____ Supplied material
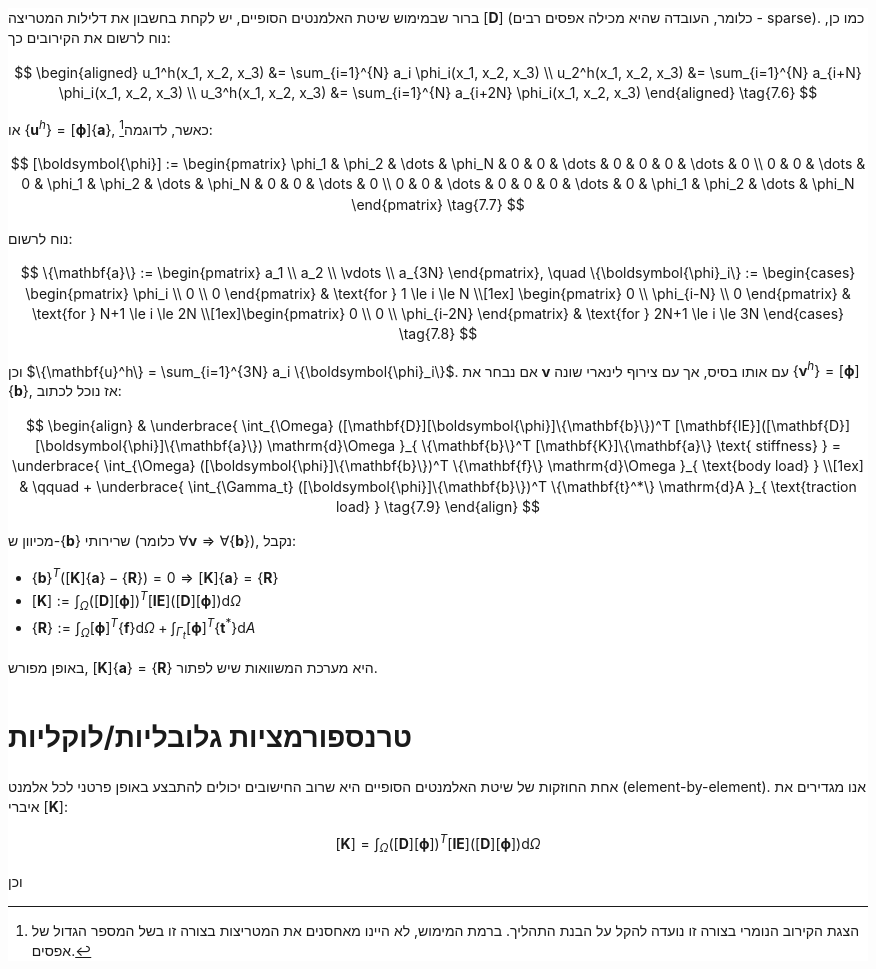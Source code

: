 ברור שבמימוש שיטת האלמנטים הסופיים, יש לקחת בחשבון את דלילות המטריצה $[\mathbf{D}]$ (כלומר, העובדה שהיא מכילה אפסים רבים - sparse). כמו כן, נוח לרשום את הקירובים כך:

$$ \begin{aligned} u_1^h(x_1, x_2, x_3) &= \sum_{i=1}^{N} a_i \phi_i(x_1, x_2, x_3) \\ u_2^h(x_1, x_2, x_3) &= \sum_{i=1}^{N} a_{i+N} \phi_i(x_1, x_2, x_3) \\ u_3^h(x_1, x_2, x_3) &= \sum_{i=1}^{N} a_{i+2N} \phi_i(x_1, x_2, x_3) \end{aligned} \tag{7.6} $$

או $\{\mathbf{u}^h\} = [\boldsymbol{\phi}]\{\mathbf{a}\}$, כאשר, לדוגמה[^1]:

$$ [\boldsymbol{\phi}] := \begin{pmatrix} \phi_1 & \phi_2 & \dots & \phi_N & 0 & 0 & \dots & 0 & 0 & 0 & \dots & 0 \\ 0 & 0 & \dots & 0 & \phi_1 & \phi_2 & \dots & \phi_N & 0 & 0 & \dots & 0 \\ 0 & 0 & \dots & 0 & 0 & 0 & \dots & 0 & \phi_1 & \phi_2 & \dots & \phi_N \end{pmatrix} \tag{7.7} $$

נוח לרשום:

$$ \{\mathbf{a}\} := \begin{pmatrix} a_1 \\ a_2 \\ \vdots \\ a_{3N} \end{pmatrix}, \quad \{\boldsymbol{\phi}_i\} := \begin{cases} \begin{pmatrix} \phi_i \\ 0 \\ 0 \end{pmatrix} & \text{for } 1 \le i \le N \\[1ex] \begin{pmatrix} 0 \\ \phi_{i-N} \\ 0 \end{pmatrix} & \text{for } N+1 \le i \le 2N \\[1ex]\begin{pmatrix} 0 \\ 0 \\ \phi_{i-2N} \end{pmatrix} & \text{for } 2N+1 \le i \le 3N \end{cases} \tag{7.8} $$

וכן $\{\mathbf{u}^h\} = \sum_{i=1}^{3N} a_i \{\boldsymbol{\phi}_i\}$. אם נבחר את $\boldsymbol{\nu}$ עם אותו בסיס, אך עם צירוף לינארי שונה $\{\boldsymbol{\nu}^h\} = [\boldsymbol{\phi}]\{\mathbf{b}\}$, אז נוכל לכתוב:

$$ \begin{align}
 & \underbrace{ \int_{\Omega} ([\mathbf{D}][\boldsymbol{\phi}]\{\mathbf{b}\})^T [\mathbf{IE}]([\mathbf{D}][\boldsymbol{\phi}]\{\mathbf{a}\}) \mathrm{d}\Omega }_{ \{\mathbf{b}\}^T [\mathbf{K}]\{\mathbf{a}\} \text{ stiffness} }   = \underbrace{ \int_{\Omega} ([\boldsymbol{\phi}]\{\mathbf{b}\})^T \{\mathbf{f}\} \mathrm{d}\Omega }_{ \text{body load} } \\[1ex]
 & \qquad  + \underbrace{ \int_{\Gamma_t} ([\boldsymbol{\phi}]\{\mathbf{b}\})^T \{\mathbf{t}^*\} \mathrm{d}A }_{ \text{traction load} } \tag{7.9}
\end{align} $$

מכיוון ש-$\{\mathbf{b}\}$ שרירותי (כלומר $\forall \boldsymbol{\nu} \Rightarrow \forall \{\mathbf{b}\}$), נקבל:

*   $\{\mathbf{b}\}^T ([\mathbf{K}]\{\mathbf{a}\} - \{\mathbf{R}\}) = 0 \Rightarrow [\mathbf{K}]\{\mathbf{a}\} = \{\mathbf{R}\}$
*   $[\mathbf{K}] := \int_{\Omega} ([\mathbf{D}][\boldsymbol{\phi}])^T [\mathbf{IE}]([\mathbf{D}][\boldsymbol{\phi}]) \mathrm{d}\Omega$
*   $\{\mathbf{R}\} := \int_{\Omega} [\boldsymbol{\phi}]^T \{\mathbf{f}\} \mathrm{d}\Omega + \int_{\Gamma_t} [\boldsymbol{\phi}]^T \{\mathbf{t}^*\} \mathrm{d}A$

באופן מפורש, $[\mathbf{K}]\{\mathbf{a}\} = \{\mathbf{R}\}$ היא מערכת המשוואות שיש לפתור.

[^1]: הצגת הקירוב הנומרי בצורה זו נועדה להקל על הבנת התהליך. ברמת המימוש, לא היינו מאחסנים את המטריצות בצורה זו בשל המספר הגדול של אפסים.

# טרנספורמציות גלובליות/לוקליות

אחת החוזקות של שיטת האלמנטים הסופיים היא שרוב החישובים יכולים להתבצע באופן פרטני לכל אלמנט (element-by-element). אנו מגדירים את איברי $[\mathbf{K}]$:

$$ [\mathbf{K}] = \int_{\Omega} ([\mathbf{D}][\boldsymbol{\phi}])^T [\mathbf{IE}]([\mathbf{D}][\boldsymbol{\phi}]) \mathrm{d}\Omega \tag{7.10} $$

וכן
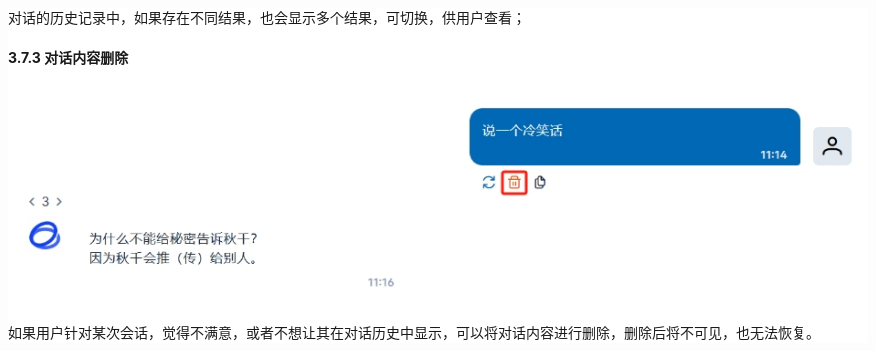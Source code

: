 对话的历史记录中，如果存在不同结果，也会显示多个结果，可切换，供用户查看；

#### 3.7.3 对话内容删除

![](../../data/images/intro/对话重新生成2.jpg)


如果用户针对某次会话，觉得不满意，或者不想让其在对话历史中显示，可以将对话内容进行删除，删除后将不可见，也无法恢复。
________
## [Exercise brief]
A faithful copy of the records above is needed, with the pictures left out.

## [Written solution]
Source code

: ברור שבמימוש שיטת האלמנטים הסופיים, יש לקחת בחשבון את דלילות המטריצה $[\mathbf{D}]$ (כלומר, העובדה שהיא מכילה אפסים רבים - sparse). כמו כן, נוח לרשום את הקירובים כך:

$$ \begin{aligned} u_1^h(x_1, x_2, x_3) &= \sum_{i=1}^{N} a_i \phi_i(x_1, x_2, x_3) \\ u_2^h(x_1, x_2, x_3) &= \sum_{i=1}^{N} a_{i+N} \phi_i(x_1, x_2, x_3) \\ u_3^h(x_1, x_2, x_3) &= \sum_{i=1}^{N} a_{i+2N} \phi_i(x_1, x_2, x_3) \end{aligned} \tag{7.6} $$

או $\{\mathbf{u}^h\} = [\boldsymbol{\phi}]\{\mathbf{a}\}$, כאשר, לדוגמה[^1]:

$$ [\boldsymbol{\phi}] := \begin{pmatrix} \phi_1 & \phi_2 & \dots & \phi_N & 0 & 0 & \dots & 0 & 0 & 0 & \dots & 0 \\ 0 & 0 & \dots & 0 & \phi_1 & \phi_2 & \dots & \phi_N & 0 & 0 & \dots & 0 \\ 0 & 0 & \dots & 0 & 0 & 0 & \dots & 0 & \phi_1 & \phi_2 & \dots & \phi_N \end{pmatrix} \tag{7.7} $$

נוח לרשום:

$$ \{\mathbf{a}\} := \begin{pmatrix} a_1 \\ a_2 \\ \vdots \\ a_{3N} \end{pmatrix}, \quad \{\boldsymbol{\phi}_i\} := \begin{cases} \begin{pmatrix} \phi_i \\ 0 \\ 0 \end{pmatrix} & \text{for } 1 \le i \le N \\[1ex] \begin{pmatrix} 0 \\ \phi_{i-N} \\ 0 \end{pmatrix} & \text{for } N+1 \le i \le 2N \\[1ex]\begin{pmatrix} 0 \\ 0 \\ \phi_{i-2N} \end{pmatrix} & \text{for } 2N+1 \le i \le 3N \end{cases} \tag{7.8} $$

וכן $\{\mathbf{u}^h\} = \sum_{i=1}^{3N} a_i \{\boldsymbol{\phi}_i\}$. אם נבחר את $\boldsymbol{\nu}$ עם אותו בסיס, אך עם צירוף לינארי שונה $\{\boldsymbol{\nu}^h\} = [\boldsymbol{\phi}]\{\mathbf{b}\}$, אז נוכל לכתוב:

$$ \begin{align}
 & \underbrace{ \int_{\Omega} ([\mathbf{D}][\boldsymbol{\phi}]\{\mathbf{b}\})^T [\mathbf{IE}]([\mathbf{D}][\boldsymbol{\phi}]\{\mathbf{a}\}) \mathrm{d}\Omega }_{ \{\mathbf{b}\}^T [\mathbf{K}]\{\mathbf{a}\} \text{ stiffness} }   = \underbrace{ \int_{\Omega} ([\boldsymbol{\phi}]\{\mathbf{b}\})^T \{\mathbf{f}\} \mathrm{d}\Omega }_{ \text{body load} } \\[1ex]
 & \qquad  + \underbrace{ \int_{\Gamma_t} ([\boldsymbol{\phi}]\{\mathbf{b}\})^T \{\mathbf{t}^*\} \mathrm{d}A }_{ \text{traction load} } \tag{7.9}
\end{align} $$

מכיוון ש-$\{\mathbf{b}\}$ שרירותי (כלומר $\forall \boldsymbol{\nu} \Rightarrow \forall \{\mathbf{b}\}$), נקבל:

*   $\{\mathbf{b}\}^T ([\mathbf{K}]\{\mathbf{a}\} - \{\mathbf{R}\}) = 0 \Rightarrow [\mathbf{K}]\{\mathbf{a}\} = \{\mathbf{R}\}$
*   $[\mathbf{K}] := \int_{\Omega} ([\mathbf{D}][\boldsymbol{\phi}])^T [\mathbf{IE}]([\mathbf{D}][\boldsymbol{\phi}]) \mathrm{d}\Omega$
*   $\{\mathbf{R}\} := \int_{\Omega} [\boldsymbol{\phi}]^T \{\mathbf{f}\} \mathrm{d}\Omega + \int_{\Gamma_t} [\boldsymbol{\phi}]^T \{\mathbf{t}^*\} \mathrm{d}A$

באופן מפורש, $[\mathbf{K}]\{\mathbf{a}\} = \{\mathbf{R}\}$ היא מערכת המשוואות שיש לפתור.

[^1]: הצגת הקירוב הנומרי בצורה זו נועדה להקל על הבנת התהליך. ברמת המימוש, לא היינו מאחסנים את המטריצות בצורה זו בשל המספר הגדול של אפסים.

# טרנספורמציות גלובליות/לוקליות

אחת החוזקות של שיטת האלמנטים הסופיים היא שרוב החישובים יכולים להתבצע באופן פרטני לכל אלמנט (element-by-element). אנו מגדירים את איברי $[\mathbf{K}]$:

$$ [\mathbf{K}] = \int_{\Omega} ([\mathbf{D}][\boldsymbol{\phi}])^T [\mathbf{IE}]([\mathbf{D}][\boldsymbol{\phi}]) \mathrm{d}\Omega \tag{7.10} $$

וכן
Source code

: 对话的历史记录中，如果存在不同结果，也会显示多个结果，可切换，供用户查看；

#### 3.7.3 对话内容删除

![](../../data/images/intro/对话重新生成2.jpg)


如果用户针对某次会话，觉得不满意，或者不想让其在对话历史中显示，可以将对话内容进行删除，删除后将不可见，也无法恢复。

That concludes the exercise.